Below is a block of records. Copy every line in it that contains the word "shell".
======== RECORDS TO PROCESS ========
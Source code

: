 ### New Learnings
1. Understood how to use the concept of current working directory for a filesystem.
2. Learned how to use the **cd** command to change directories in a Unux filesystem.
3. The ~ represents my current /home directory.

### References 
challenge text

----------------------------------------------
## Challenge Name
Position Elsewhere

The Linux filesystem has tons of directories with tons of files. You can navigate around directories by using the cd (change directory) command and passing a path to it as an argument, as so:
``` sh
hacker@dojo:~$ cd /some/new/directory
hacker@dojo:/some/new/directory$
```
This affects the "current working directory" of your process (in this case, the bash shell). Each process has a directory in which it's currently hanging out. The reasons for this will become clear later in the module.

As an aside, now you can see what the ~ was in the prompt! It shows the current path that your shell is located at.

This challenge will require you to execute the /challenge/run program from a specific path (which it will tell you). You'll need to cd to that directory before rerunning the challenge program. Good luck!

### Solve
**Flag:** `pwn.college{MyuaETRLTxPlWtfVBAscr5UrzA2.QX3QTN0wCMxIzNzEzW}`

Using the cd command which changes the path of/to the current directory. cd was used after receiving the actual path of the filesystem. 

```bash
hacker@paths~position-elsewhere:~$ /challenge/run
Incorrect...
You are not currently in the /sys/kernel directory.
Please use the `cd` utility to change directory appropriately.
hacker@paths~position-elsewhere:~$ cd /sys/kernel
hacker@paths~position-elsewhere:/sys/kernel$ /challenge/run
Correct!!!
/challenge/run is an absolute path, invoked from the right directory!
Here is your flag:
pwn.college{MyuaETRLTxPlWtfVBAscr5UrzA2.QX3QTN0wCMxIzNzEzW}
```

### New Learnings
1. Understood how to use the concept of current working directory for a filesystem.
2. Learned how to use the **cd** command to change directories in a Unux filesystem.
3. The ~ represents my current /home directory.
========
> RESPONSE
This affects the "current working directory" of your process (in this case, the bash shell). Each process has a directory in which it's currently hanging out. The reasons for this will become clear later in the module.
As an aside, now you can see what the ~ was in the prompt! It shows the current path that your shell is located at.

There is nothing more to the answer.